WORK TO BE COMPLETED:
When copying the entries below, leave out every picture and keep the rest exact.

· · ·

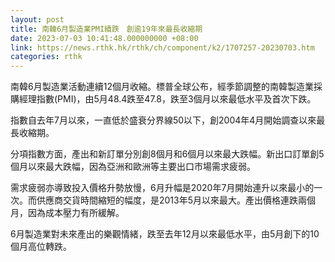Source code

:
 ```yaml
---
layout: post
title: 南韓6月製造業PMI續跌　創逾19年來最長收縮期
date: 2023-07-03 10:41:48.000000000 +08:00
link: https://news.rthk.hk/rthk/ch/component/k2/1707257-20230703.htm
categories: rthk
---
```


南韓6月製造業活動連續12個月收縮。標普全球公布，經季節調整的南韓製造業採購經理指數(PMI)，由5月48.4跌至47.8，跌至3個月以來最低水平及首次下跌。

指數自去年7月以來，一直低於盛衰分界線50以下，創2004年4月開始調查以來最長收縮期。

分項指數方面，產出和新訂單分別創8個月和6個月以來最大跌幅。新出口訂單創5個月以來最大跌幅，因為亞洲和歐洲等主要出口市場需求疲弱。

需求疲弱亦導致投入價格升勢放慢，6月升幅是2020年7月開始連升以來最小的一次。而供應商交貨時間縮短的幅度，是2013年5月以來最大。產出價格連跌兩個月，因為成本壓力有所緩解。

6月製造業對未來產出的樂觀情緒，跌至去年12月以來最低水平，由5月創下的10個月高位轉跌。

· · ·

RESPONSE TO THIS TASK:
Source code

:
 ```yaml
---
layout: post
title: 南韓6月製造業PMI續跌　創逾19年來最長收縮期
date: 2023-07-03 10:41:48.000000000 +08:00
link: https://news.rthk.hk/rthk/ch/component/k2/1707257-20230703.htm
categories: rthk
---
```


南韓6月製造業活動連續12個月收縮。標普全球公布，經季節調整的南韓製造業採購經理指數(PMI)，由5月48.4跌至47.8，跌至3個月以來最低水平及首次下跌。

指數自去年7月以來，一直低於盛衰分界線50以下，創2004年4月開始調查以來最長收縮期。

分項指數方面，產出和新訂單分別創8個月和6個月以來最大跌幅。新出口訂單創5個月以來最大跌幅，因為亞洲和歐洲等主要出口市場需求疲弱。

需求疲弱亦導致投入價格升勢放慢，6月升幅是2020年7月開始連升以來最小的一次。而供應商交貨時間縮短的幅度，是2013年5月以來最大。產出價格連跌兩個月，因為成本壓力有所緩解。

6月製造業對未來產出的樂觀情緒，跌至去年12月以來最低水平，由5月創下的10個月高位轉跌。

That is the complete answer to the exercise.